The length of stay at a hospital emergency department
is the sum of the waiting and service times. Let X denote the
proportion of time spent waiting and assume a beta distribution
with α =10 and β =1. Determine the following:
(a) P(X > 0.9) (b) P(X < 0.5) (c) Mean and variance
To determine the probabilities and statistics related to the proportion of time spent waiting at a hospital emergency department, which is denoted by X and assumed to follow a beta distribution with α = 10 and β = 1, we can use the properties of the beta distribution.
The probability density function (PDF) of a beta distribution is given by:
f(x) = (x^(α-1) * (1-x)^(β-1)) / B(α, β)
Where x is the proportion of time spent waiting, α is the shape parameter, β is the shape parameter, and B(α, β) is the beta function.
(a) P(X > 0.9):
To find this probability, we need to calculate the cumulative distribution function (CDF) and subtract it from 1.

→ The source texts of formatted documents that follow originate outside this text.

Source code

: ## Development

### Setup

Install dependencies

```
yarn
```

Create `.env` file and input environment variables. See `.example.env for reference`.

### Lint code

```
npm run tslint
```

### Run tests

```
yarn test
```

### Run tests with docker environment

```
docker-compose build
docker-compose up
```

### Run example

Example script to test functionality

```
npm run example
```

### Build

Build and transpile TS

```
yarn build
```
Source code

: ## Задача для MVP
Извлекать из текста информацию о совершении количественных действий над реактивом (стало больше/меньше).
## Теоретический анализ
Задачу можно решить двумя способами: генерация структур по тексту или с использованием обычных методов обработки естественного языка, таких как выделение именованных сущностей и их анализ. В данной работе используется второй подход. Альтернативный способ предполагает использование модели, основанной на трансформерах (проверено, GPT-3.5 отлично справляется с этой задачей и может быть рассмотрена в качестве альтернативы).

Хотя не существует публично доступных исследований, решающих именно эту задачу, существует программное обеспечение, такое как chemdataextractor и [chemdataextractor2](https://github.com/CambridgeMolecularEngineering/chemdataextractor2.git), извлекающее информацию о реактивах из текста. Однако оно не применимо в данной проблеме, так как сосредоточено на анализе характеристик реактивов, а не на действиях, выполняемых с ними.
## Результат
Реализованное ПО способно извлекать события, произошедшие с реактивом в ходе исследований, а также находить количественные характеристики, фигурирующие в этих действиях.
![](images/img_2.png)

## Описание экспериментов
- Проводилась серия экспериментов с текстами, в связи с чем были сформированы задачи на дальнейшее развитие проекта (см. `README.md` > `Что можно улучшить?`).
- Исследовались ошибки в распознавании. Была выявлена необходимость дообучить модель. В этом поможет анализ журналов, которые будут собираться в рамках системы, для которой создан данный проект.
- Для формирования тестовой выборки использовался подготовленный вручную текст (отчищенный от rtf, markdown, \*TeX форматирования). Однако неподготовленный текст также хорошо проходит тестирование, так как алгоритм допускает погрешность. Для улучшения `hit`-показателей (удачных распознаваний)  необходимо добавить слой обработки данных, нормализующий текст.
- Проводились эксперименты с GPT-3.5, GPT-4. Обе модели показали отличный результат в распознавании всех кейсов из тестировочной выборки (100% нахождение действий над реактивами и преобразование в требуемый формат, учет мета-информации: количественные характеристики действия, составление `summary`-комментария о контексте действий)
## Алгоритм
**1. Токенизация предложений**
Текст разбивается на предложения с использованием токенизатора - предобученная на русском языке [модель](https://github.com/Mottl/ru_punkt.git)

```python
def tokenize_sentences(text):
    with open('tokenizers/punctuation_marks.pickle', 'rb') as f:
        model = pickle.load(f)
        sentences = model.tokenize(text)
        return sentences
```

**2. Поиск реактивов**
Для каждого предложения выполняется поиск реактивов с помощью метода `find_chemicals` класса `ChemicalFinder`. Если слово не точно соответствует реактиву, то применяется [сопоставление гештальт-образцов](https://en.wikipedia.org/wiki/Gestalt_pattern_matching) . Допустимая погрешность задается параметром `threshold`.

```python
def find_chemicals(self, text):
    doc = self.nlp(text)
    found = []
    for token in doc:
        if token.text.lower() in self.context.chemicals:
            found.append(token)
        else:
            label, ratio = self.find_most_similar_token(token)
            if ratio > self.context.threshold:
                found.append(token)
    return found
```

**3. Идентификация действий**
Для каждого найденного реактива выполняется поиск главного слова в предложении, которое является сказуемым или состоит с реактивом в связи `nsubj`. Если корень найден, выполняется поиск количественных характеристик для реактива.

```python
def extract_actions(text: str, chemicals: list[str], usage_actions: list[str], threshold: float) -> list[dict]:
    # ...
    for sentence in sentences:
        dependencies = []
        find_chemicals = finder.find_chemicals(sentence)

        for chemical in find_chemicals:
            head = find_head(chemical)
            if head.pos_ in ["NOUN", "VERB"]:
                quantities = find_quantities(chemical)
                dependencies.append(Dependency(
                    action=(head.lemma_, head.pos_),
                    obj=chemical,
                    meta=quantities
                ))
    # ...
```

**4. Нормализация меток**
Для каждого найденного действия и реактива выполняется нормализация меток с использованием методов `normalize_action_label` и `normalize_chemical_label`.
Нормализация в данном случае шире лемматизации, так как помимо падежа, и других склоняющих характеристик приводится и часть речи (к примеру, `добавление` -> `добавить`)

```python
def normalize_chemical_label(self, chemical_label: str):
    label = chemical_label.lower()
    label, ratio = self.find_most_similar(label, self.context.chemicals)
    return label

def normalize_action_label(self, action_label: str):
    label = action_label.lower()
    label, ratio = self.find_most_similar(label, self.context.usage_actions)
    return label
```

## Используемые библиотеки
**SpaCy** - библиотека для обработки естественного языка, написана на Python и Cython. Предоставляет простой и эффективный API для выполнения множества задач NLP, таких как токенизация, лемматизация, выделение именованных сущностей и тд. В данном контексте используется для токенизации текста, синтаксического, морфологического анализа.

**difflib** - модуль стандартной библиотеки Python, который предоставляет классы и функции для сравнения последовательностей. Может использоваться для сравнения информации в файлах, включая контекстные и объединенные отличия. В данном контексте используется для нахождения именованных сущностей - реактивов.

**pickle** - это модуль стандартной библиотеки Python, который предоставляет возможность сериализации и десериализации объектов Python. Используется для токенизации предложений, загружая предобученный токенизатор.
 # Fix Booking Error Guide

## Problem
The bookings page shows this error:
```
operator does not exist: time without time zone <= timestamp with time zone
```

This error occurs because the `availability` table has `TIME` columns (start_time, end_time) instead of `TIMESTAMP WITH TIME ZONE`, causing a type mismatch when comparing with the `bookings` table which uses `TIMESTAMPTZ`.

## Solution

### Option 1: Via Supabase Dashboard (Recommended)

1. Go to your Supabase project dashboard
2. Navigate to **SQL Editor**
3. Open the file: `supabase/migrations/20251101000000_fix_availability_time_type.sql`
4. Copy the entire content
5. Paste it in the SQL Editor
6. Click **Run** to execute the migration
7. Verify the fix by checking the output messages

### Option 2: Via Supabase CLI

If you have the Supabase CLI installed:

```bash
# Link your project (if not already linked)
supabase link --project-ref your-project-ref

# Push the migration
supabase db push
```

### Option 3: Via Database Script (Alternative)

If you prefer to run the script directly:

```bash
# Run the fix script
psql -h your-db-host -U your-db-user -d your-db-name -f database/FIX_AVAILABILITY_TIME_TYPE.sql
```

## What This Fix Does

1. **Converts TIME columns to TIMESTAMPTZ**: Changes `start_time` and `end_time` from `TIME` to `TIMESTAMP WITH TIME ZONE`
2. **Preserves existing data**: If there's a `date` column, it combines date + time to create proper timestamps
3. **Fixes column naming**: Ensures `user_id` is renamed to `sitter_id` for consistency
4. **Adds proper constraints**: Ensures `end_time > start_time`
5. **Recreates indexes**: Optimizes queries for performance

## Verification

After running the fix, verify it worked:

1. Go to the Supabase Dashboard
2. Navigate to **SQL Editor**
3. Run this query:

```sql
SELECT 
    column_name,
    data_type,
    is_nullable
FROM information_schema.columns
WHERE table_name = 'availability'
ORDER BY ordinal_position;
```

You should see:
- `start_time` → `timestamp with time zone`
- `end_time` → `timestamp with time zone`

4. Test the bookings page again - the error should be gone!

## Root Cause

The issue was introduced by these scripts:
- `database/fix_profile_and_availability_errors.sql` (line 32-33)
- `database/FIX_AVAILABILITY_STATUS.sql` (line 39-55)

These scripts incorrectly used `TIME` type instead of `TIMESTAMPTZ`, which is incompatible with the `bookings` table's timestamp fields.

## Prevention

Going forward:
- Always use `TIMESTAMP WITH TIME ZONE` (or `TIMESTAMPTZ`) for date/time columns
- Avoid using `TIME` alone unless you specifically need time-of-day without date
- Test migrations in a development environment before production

P(X > 0.9) = 1 - P(X ≤ 0.9) = 1 - F(0.9)
To calculate F(0.9), we integrate the PDF from 0 to 0.9. However, since the beta distribution has a complex integral, we usually use statistical software or online calculators to find the CDF directly. Alternatively, if you have access to a statistical software like R or Python, you can use the corresponding functions to calculate it. For example, in R, you can use the pbeta() function:
P(X > 0.9) = 1 - pbeta(0.9, 10, 1)
(b) P(X < 0.5):
Similarly, to calculate this probability, we can directly use the CDF:
P(X < 0.5) = F(0.5)
Again, you can use statistical software or online calculators to compute the CDF. In R, the pbeta() function can be used:
P(X < 0.5) = pbeta(0.5, 10, 1)
(c) Mean and variance:
The mean (μ) and variance (σ^2) of a beta distribution with parameters α and β can be calculated using the following formulas:
μ = α / (α + β)
σ^2 = (α * β) / [(α + β)^2 * (α + β + 1)]
For the given distribution with α = 10 and β = 1:
μ = 10 / (10 + 1) = 10 / 11
σ^2 = (10 * 1) / [(10 + 1)^2 * (10 + 1 + 1)] = 10 / (11^3)
Therefore, the mean of X is 10/11 and the variance is 10/(11^3).